Having been raised in New York, I'm a hardcore Sabrett fan all the way, particularly the surprisingly tough to find natural-casing variety. Anything else just ain't a hot dog*.
*OK, the Hebrew National and Boar's Head that won our office tasting aren't bad either.
But a recent trip to Flint, Michigan, gave me some food for thought. You'll find Coney Island-style chili dogs all over Detroit and the surrounding cities, and it's widely agreed upon that the best are made with Koegel brand hot dogs from Flint. Combined with a thick, beef-heart-enriched chili, chopped onions and a squirt of mustard, it's a tough snack to beat (See our hot dog columnist Hawk Krall's illustration here for a more detailed view).
Even on their own, Koegel's natural casing Vienna dogs compete with the best hot dogs in the world. Snappy and well-seasoned with a pleasantly springy texture, their only flaw is they're a little too soft for my taste, which takes me to Koegel's Polish Sausage-style hot dogs.
"Take your Polish Sausage, stick'em in some natural casing, and you may have just created a hot dog that's—dare I say it?— better than Sabrett."

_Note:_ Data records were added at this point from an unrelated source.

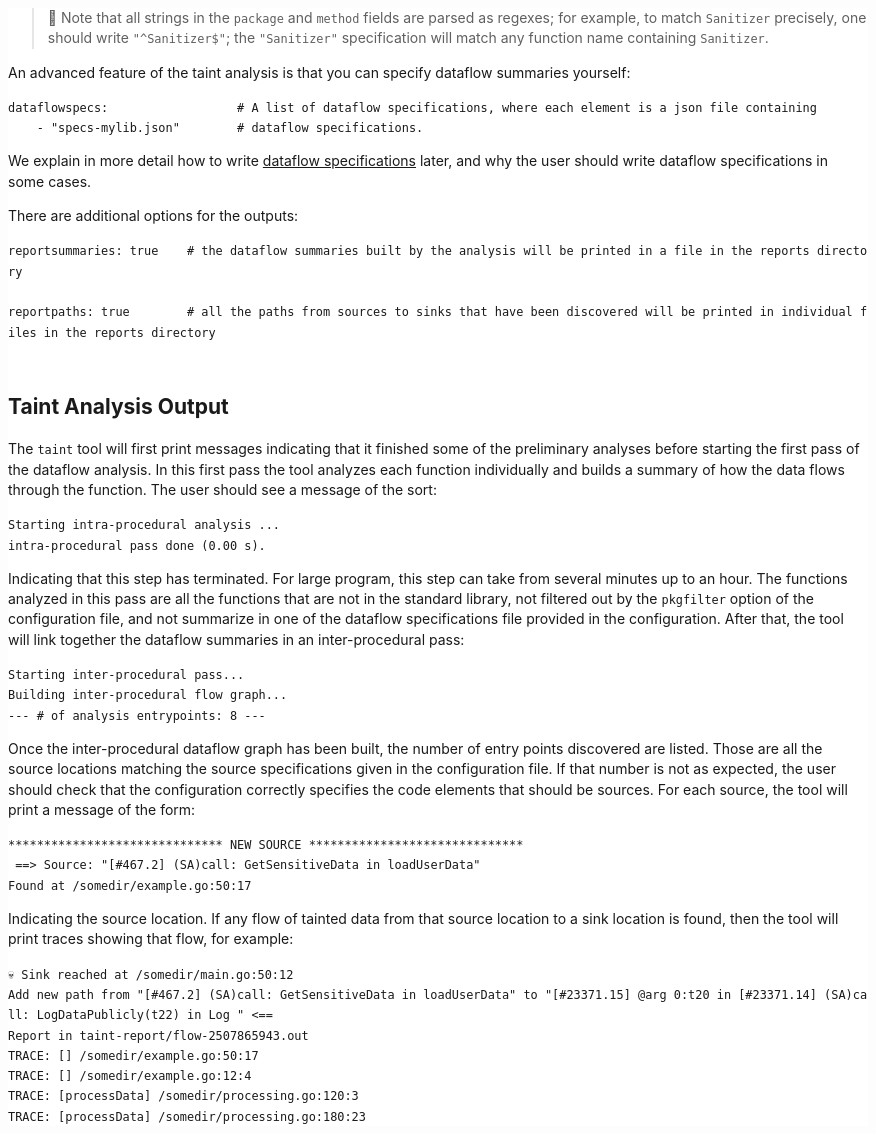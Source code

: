 > 📝 Note that all strings in the `package` and `method` fields are parsed as regexes; for example, to match `Sanitizer` precisely, one should write `"^Sanitizer$"`; the `"Sanitizer"` specification will match any function name containing `Sanitizer`.

An advanced feature of the taint analysis is that you can specify dataflow summaries yourself:
```
dataflowspecs:                  # A list of dataflow specifications, where each element is a json file containing
    - "specs-mylib.json"        # dataflow specifications.

```
We explain in more detail how to write [dataflow specifications](#dataflow-specifications) later, and why the user should write dataflow specifications in some cases.

There are additional options for the outputs:
```
reportsummaries: true    # the dataflow summaries built by the analysis will be printed in a file in the reports directory

reportpaths: true        # all the paths from sources to sinks that have been discovered will be printed in individual files in the reports directory


```

## Taint Analysis Output

The `taint` tool will first print messages indicating that it finished some of the preliminary analyses before starting the first pass of the dataflow analysis. In this first pass the tool analyzes each function individually and builds a summary of how the data flows through the function. The user should see a message of the sort:
```
Starting intra-procedural analysis ...
intra-procedural pass done (0.00 s).
```
Indicating that this step has terminated. For large program, this step can take from several minutes up to an hour. The functions analyzed in this pass are all the functions that are not in the standard library, not filtered out by the `pkgfilter` option of the configuration file, and not summarize in one of the dataflow specifications file provided in the configuration.
After that, the tool will link together the dataflow summaries in an inter-procedural pass:
```
Starting inter-procedural pass...
Building inter-procedural flow graph...
--- # of analysis entrypoints: 8 ---
```
Once the inter-procedural dataflow graph has been built, the number of entry points discovered are listed. Those are all the source locations matching the source specifications given in the configuration file. If that number is not as expected, the user should check that the configuration correctly specifies the code elements that should be sources.
For each source, the tool will print a message of the form:
```
****************************** NEW SOURCE ******************************
 ==> Source: "[#467.2] (SA)call: GetSensitiveData in loadUserData"
Found at /somedir/example.go:50:17
```
Indicating the source location. If any flow of tainted data from that source location to a sink location is found, then the tool will print traces showing that flow, for example:
```
💀 Sink reached at /somedir/main.go:50:12
Add new path from "[#467.2] (SA)call: GetSensitiveData in loadUserData" to "[#23371.15] @arg 0:t20 in [#23371.14] (SA)call: LogDataPublicly(t22) in Log " <==
Report in taint-report/flow-2507865943.out
TRACE: [] /somedir/example.go:50:17
TRACE: [] /somedir/example.go:12:4
TRACE: [processData] /somedir/processing.go:120:3
TRACE: [processData] /somedir/processing.go:180:23
```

More robust and a little more heavily seasoned, the Polish dogs have a much more robust texture with small chunks of meat and fat that add textural variety. The only problem—they're skinless. Are you listening Koegel?
Take your Polish Sausage, stick'em in some natural casing, and you may have just created a hot dog that's—dare I say it?— better than Sabrett.
If you're not going to be in Michigan any time soon, not to worry, you can order Koegels products online, including the rather frightening sounding "Ring Bologna."
Any of you Michiganders with me on this one?